▶ _What is expected_
Working from the entries below, tally each line that holds "Execute". Give the tally and nothing else.

Material provided Block Start

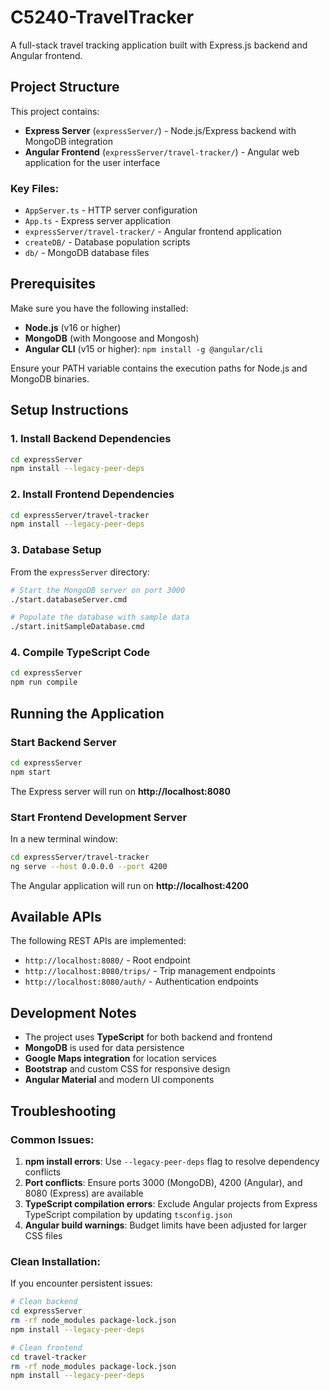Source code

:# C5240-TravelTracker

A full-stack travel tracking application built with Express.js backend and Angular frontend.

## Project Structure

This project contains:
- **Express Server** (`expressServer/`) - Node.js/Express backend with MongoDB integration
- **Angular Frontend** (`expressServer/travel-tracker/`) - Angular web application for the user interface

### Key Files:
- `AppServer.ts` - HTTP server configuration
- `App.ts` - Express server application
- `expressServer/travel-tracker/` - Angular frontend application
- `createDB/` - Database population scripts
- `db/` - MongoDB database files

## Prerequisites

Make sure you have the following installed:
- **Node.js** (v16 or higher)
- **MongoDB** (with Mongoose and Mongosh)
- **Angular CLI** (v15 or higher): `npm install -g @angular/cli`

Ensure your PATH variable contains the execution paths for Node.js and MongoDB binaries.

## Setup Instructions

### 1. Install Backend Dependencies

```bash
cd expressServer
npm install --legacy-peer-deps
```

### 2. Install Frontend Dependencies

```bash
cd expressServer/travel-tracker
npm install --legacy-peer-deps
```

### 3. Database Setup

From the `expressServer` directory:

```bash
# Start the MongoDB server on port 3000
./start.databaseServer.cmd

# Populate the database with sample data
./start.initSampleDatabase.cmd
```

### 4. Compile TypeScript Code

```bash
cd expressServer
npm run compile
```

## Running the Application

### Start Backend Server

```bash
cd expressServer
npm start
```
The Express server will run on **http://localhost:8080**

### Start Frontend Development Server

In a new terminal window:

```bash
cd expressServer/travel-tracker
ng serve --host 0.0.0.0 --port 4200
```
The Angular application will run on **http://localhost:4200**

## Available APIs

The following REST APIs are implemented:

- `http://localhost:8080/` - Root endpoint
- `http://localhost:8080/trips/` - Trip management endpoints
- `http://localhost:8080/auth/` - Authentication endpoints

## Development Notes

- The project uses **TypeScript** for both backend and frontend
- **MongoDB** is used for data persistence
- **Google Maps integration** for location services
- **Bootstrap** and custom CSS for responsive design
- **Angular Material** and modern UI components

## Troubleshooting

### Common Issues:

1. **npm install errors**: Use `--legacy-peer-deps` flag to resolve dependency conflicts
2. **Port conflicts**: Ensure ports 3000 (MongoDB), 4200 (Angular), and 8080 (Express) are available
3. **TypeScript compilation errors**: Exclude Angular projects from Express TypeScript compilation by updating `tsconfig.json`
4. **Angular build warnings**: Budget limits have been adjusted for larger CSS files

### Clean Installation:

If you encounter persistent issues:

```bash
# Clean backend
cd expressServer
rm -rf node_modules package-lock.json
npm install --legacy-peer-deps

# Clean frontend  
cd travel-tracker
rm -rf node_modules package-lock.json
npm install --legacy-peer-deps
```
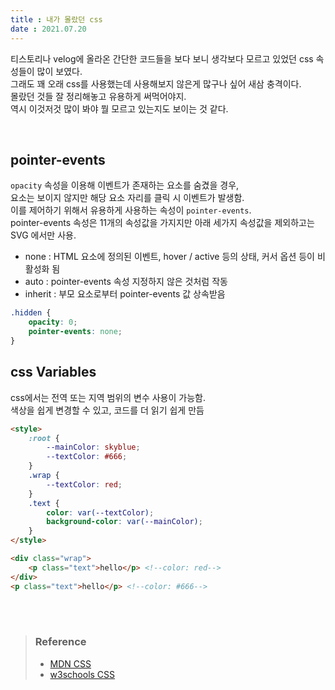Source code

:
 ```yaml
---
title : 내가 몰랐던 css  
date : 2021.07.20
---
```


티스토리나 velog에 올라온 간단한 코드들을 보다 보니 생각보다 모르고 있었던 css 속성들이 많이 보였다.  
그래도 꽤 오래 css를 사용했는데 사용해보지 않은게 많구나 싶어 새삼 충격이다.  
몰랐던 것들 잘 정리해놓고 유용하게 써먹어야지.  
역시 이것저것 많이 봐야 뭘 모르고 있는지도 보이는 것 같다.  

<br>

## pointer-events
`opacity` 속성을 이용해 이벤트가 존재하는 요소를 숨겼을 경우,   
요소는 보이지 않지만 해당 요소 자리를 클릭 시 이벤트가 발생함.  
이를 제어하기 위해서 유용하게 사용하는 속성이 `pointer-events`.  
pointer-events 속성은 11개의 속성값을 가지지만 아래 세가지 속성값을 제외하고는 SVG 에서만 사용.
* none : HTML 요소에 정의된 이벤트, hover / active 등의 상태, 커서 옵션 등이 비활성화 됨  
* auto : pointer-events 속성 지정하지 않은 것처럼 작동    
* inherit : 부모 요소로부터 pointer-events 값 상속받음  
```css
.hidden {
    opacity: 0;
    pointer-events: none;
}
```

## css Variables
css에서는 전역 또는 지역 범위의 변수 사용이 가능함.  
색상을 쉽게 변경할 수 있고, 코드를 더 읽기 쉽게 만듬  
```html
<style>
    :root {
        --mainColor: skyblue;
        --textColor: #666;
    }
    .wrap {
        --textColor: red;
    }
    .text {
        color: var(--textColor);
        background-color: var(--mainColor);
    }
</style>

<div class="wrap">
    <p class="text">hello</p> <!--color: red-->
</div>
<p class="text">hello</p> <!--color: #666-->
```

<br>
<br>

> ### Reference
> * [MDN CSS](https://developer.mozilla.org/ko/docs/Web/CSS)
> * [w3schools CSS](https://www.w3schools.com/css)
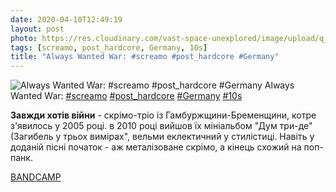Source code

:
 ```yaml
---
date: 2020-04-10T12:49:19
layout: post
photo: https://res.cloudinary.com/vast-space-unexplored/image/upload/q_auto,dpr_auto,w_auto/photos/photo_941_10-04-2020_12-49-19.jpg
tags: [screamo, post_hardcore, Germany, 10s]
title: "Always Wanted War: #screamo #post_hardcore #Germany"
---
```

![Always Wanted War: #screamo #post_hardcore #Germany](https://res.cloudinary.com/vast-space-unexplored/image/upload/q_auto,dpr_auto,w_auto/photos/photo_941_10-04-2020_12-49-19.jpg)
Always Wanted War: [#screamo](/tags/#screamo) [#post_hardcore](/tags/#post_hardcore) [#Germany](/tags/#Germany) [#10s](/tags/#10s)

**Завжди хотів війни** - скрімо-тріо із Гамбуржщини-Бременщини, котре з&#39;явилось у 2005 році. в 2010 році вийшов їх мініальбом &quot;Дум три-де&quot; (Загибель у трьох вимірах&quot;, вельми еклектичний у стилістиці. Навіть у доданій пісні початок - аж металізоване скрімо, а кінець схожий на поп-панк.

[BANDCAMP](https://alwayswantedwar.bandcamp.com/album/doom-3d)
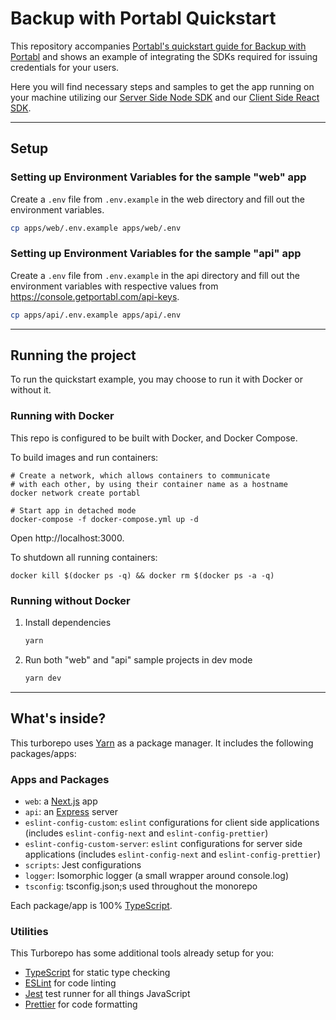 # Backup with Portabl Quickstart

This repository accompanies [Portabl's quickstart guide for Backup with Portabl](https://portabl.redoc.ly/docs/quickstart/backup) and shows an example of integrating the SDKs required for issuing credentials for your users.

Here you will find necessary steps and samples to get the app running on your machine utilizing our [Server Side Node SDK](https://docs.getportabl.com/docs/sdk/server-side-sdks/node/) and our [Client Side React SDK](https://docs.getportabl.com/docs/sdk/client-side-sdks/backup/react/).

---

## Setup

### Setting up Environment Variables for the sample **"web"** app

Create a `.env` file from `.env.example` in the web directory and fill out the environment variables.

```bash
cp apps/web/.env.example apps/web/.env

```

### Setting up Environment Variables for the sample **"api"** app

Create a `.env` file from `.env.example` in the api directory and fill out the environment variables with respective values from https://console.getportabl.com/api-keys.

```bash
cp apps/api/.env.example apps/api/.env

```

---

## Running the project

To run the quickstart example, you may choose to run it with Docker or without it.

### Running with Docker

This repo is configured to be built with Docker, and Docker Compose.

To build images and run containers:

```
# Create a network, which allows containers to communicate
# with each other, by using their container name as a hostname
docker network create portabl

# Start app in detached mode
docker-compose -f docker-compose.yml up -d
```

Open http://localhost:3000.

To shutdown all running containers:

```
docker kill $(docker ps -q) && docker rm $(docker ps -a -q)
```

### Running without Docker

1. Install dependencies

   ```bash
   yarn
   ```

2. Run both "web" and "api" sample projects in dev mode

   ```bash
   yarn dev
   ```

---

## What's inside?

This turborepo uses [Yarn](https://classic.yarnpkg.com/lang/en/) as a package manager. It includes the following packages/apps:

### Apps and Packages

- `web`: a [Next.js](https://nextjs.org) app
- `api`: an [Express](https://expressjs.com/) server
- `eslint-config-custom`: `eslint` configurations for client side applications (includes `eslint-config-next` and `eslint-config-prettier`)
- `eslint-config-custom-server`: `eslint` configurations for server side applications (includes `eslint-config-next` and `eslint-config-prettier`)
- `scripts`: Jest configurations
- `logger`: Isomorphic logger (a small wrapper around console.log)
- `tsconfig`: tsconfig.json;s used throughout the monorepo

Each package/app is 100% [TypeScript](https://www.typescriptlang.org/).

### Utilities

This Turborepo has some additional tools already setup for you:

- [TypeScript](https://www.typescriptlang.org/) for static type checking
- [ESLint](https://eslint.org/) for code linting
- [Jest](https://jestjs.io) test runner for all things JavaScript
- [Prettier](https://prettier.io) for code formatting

Material provided Block End
Material provided Block Start

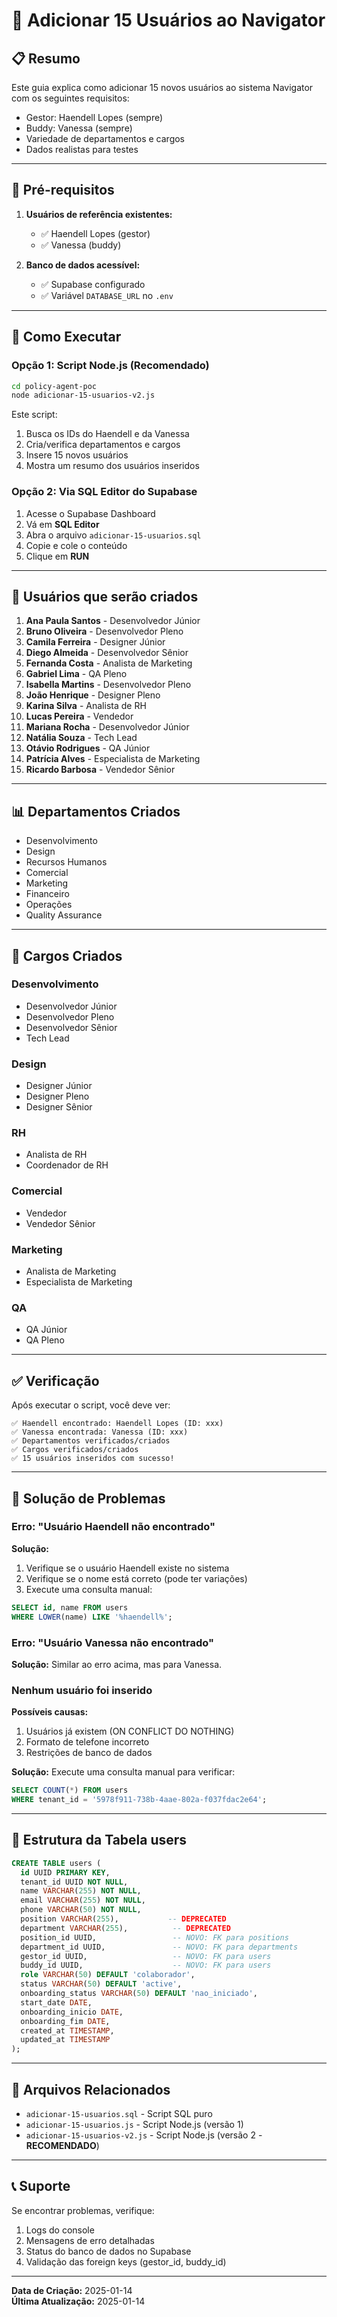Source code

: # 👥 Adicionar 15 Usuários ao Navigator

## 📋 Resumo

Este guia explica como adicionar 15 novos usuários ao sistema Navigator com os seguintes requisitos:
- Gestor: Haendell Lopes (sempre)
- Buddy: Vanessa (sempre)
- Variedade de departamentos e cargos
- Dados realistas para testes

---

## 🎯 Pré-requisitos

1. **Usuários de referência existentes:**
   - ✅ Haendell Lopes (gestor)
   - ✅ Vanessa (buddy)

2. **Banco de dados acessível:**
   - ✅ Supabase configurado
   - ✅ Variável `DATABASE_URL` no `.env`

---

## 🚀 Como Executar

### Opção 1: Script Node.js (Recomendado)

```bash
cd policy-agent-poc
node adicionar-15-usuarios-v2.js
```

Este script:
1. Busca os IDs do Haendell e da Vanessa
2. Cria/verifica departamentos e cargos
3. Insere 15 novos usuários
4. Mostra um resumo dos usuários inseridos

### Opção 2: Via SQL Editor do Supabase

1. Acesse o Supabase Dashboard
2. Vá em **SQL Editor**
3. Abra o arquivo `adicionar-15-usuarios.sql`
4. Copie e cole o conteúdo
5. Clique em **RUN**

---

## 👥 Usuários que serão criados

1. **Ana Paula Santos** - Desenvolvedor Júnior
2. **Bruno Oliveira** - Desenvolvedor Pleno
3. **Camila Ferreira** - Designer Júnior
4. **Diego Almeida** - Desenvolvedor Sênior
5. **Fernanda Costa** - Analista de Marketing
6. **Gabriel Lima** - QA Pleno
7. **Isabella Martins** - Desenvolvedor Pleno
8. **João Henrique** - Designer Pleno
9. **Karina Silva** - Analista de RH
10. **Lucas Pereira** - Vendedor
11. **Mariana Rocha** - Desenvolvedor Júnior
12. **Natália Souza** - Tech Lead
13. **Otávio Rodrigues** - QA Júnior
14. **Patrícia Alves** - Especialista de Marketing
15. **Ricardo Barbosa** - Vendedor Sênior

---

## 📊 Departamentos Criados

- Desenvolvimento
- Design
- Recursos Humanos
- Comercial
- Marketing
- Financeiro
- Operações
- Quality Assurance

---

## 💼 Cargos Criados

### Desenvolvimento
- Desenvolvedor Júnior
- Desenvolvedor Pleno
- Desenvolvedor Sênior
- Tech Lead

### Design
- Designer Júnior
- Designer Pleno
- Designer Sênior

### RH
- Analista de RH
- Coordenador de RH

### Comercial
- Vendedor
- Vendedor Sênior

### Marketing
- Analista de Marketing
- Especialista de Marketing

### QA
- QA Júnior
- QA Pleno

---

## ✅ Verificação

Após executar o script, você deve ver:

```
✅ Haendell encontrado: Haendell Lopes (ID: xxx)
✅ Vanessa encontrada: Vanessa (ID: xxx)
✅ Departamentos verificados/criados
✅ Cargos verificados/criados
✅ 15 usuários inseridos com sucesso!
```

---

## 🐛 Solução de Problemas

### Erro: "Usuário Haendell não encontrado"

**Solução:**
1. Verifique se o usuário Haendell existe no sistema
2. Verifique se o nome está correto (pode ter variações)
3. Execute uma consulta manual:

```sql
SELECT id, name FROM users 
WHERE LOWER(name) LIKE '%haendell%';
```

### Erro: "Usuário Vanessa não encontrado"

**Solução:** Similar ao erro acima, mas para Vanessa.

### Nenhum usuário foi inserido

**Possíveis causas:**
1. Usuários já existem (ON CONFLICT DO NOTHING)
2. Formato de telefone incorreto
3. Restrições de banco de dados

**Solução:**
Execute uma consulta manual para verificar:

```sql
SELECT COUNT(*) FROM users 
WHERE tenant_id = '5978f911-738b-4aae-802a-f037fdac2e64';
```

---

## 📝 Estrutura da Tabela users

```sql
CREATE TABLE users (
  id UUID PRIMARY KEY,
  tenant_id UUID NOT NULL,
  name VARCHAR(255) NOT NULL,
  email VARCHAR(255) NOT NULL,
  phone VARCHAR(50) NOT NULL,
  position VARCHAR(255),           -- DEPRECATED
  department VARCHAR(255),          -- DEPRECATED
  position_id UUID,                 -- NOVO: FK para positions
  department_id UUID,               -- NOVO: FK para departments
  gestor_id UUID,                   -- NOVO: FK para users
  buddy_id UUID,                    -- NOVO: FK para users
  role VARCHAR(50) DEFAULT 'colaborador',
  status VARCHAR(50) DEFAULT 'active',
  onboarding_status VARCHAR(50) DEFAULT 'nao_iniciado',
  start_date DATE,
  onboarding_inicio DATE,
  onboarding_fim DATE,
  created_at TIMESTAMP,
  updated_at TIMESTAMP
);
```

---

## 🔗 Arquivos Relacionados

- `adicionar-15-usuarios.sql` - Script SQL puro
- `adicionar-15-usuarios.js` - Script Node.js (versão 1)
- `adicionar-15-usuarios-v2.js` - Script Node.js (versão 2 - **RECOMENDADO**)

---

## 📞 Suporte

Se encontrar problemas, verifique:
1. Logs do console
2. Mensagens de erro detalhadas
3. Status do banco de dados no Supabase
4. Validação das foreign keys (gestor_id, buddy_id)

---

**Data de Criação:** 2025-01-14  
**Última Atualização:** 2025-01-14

Material provided Block End

▶ _Written answer_
2